> Brief: Please copy each line below that contains the word "under".

> Records shown:
□ □ □ □ □ □ □

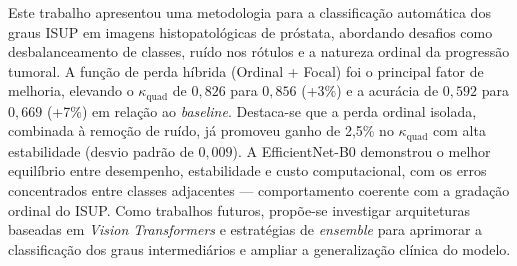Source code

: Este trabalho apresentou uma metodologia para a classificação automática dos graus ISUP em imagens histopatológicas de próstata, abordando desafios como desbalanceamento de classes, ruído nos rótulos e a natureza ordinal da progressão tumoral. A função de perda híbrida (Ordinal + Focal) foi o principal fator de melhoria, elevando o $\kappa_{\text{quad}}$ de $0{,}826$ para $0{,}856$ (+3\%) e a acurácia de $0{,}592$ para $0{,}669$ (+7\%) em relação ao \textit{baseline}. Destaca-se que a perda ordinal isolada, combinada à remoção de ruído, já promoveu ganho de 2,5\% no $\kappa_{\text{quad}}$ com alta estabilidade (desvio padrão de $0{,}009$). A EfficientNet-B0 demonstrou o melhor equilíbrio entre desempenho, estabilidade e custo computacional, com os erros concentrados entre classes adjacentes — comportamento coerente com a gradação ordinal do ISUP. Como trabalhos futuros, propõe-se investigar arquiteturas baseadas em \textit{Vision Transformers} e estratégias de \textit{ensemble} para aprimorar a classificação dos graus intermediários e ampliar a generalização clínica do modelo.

□ □ □ □ □ □ □

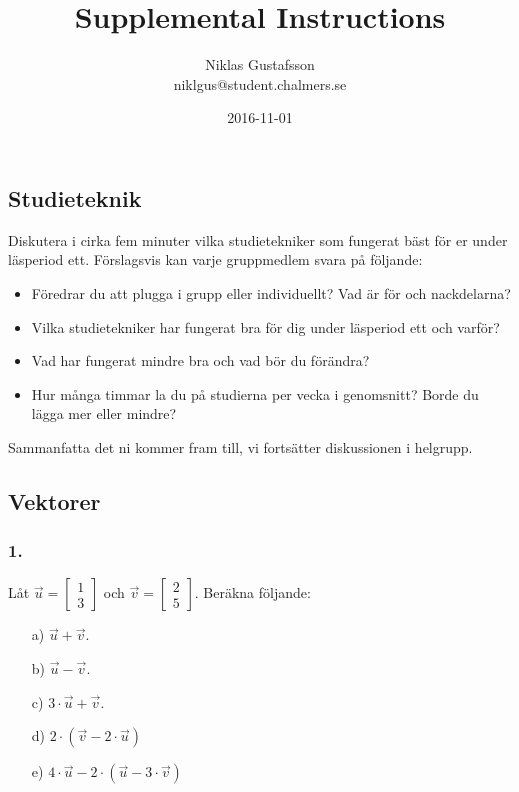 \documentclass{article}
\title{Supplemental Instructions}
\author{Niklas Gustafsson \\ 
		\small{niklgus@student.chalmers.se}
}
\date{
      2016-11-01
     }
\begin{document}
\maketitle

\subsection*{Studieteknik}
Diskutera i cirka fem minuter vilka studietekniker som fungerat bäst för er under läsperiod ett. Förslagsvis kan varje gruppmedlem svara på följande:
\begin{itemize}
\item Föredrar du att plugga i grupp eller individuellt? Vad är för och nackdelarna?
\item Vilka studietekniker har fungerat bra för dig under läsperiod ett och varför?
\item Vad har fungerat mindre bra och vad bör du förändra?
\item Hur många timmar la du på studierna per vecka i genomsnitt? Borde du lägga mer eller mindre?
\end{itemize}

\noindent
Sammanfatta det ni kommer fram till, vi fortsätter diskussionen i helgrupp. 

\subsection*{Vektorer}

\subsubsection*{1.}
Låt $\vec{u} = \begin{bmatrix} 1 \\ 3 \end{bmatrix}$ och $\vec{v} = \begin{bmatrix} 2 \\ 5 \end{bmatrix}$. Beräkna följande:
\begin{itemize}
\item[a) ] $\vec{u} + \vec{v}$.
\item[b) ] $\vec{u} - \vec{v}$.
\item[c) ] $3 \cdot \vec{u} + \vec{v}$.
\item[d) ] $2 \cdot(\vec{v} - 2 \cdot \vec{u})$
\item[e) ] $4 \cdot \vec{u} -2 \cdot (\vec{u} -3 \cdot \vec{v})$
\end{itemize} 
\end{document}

□ □ □ □ □ □ □

> Result for this exercise:
Diskutera i cirka fem minuter vilka studietekniker som fungerat bäst för er under läsperiod ett. Förslagsvis kan varje gruppmedlem svara på följande:
\item Vilka studietekniker har fungerat bra för dig under läsperiod ett och varför?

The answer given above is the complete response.